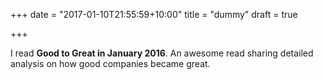 +++
date = "2017-01-10T21:55:59+10:00"
title = "dummy"
draft = true

+++

I read **Good to Great in January 2016**. An awesome read sharing detailed analysis on how good companies became great.
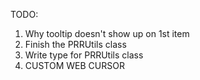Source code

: TODO: <br/>

1. Why tooltip doesn't show up on 1st item
2. Finish the PRRUtils class
3. Write type for PRRUtils class
4. CUSTOM WEB CURSOR <br/>
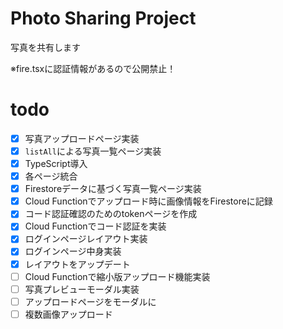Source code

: # Photo Sharing Project

写真を共有します

※fire.tsxに認証情報があるので公開禁止！

# todo


+ [x] 写真アップロードページ実装
+ [x] `listAll`による写真一覧ページ実装
+ [x] TypeScript導入
+ [x] 各ページ統合
+ [x] Firestoreデータに基づく写真一覧ページ実装
+ [x] Cloud Functionでアップロード時に画像情報をFirestoreに記録
+ [x] コード認証確認のためのtokenページを作成
+ [x] Cloud Functionでコード認証を実装
+ [x] ログインページレイアウト実装
+ [x] ログインページ中身実装
+ [x] レイアウトをアップデート
+ [ ] Cloud Functionで縮小版アップロード機能実装
+ [ ] 写真プレビューモーダル実装
+ [ ] アップロードページをモーダルに
+ [ ] 複数画像アップロード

Aim of the exercise →
Only the pictures are left behind; write out everything else in the records exactly.

Exercise response →
 +++
date = "2017-01-10T21:55:59+10:00"
title = "dummy"
draft = true

+++

I read **Good to Great in January 2016**. An awesome read sharing detailed analysis on how good companies became great.
Source code

: TODO: <br/>

1. Why tooltip doesn't show up on 1st item
2. Finish the PRRUtils class
3. Write type for PRRUtils class
4. CUSTOM WEB CURSOR <br/>
Source code

: # Photo Sharing Project

写真を共有します

※fire.tsxに認証情報があるので公開禁止！

# todo


+ [x] 写真アップロードページ実装
+ [x] `listAll`による写真一覧ページ実装
+ [x] TypeScript導入
+ [x] 各ページ統合
+ [x] Firestoreデータに基づく写真一覧ページ実装
+ [x] Cloud Functionでアップロード時に画像情報をFirestoreに記録
+ [x] コード認証確認のためのtokenページを作成
+ [x] Cloud Functionでコード認証を実装
+ [x] ログインページレイアウト実装
+ [x] ログインページ中身実装
+ [x] レイアウトをアップデート
+ [ ] Cloud Functionで縮小版アップロード機能実装
+ [ ] 写真プレビューモーダル実装
+ [ ] アップロードページをモーダルに
+ [ ] 複数画像アップロード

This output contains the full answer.